我在ViewModel中搜索了一下mBagOfTags,发现有一个clear方法,在里面将mBagOfTags遍历一遍,然后将所有value是Closeable的全部close。在上面的源码中,第一次使用viewModelScope的时候,会创建一个CloseableCoroutineScope,它实现了Closeable接口,并实现了close方法,刚好用来做取消操作。

看到这里,我们知道了:viewModelScope构建的协程是在ViewModel的clear方法回调时取消协程的。

而且,clear方法里面居然还有我们熟悉的onCleared方法调用。而onCleared我们知道是干什么的,当这个ViewModel不再使用时会回调这个方法,一般我们需要在此方法中做一些收尾工作,如取消观察者订阅、关闭资源之类的。

那么,大胆猜测一下,这个clear()方法应该也是在ViewModel要结束生命的时候调用的。

搜索了一下,发现clear方法是在ViewModelStore里面调用的。

public class ViewModelStore {

    private final HashMap<String, ViewModel> mMap = new HashMap<>();

    final void put(String key, ViewModel viewModel) {
        ViewModel oldViewModel = mMap.put(key, viewModel);
        if (oldViewModel != null) {
            oldViewModel.onCleared();
        }
    }

    final ViewModel get(String key) {
        return mMap.get(key);
    }

    Set<String> keys() {
        return new HashSet<>(mMap.keySet());
    }

    /**
     *  Clears internal storage and notifies ViewModels that they are no longer used.
     */
    public final void clear() {
        for (ViewModel vm : mMap.values()) {
            vm.clear();
        }
        mMap.clear();
    }
}

ViewModelStore是一个容器,用于盛放ViewModel。在ViewModelStore的clear方法中调用了该ViewModelStore中所有ViewModel的clear方法。那么ViewModelStore的clear是在哪里调用的?我跟着追踪,发现是在ComponentActivity的构造方法中。

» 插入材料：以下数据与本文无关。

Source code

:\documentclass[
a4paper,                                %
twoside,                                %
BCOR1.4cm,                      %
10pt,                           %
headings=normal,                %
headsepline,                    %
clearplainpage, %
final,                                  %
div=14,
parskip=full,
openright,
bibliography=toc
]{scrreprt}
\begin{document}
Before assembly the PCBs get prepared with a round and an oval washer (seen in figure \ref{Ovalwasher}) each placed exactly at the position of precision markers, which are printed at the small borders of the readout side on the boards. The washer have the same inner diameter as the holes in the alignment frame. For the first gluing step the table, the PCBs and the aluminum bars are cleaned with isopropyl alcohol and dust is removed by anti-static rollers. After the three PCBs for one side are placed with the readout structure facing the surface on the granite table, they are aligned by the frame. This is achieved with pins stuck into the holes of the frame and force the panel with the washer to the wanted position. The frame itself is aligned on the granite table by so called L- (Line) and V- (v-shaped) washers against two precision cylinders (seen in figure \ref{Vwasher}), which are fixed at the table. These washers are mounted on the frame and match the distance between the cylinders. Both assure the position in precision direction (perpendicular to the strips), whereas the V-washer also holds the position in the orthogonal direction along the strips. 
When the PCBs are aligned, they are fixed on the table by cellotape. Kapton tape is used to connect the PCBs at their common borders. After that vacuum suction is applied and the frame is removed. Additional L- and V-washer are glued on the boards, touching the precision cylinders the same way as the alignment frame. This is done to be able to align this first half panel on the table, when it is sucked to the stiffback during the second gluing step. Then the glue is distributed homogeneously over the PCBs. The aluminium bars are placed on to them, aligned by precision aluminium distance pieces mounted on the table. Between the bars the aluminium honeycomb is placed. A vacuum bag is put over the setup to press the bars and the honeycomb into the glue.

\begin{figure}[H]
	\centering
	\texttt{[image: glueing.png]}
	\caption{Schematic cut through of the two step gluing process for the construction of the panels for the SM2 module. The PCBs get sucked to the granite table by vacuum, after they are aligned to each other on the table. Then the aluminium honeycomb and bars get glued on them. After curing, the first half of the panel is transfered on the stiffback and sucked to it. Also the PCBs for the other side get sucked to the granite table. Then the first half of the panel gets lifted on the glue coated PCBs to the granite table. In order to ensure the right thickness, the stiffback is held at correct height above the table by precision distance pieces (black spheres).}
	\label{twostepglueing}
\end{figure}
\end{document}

public ComponentActivity() {
    Lifecycle lifecycle = getLifecycle();
    getLifecycle().addObserver(new LifecycleEventObserver() {
        @Override
        public void onStateChanged(@NonNull LifecycleOwner source,
                @NonNull Lifecycle.Event event) {
            if (event == Lifecycle.Event.ON_DESTROY) {
                if (!isChangingConfigurations()) {
                    getViewModelStore().clear();
                }
            }
        }
    });
}

在Activity的生命周期走到onDestroy的时候调用ViewModelStore的clear做收尾工作。但是,注意一下,这个调用有个前提,此次走onDestroy不是因为配置更改才会去调用clear方法。

好的,到此为止,咱们理通了viewModelScope的协程是怎么做到自动取消的(ViewModel的mBagOfTags),以及是在什么时候进行取消的(ViewModel的clear()时)。

3. lifecycleScope

对于Lifecycle,Google贴心地提供了LifecycleScope,我们可以直接通过launch来创建Coroutine。

3.1 使用

举个简单例子,比如在Activity的onCreate里面,每隔100毫秒更新一下TextView的文字。

lifecycleScope.launch {
    repeat(100000) {
        delay(100)
        tvText.text = "$it"
    }
}

因为LifeCycle是可以感知组件的生命周期的,所以Activity一旦onDestroy了,相应的上面这个lifecycleScope。launch闭包的调用也会取消。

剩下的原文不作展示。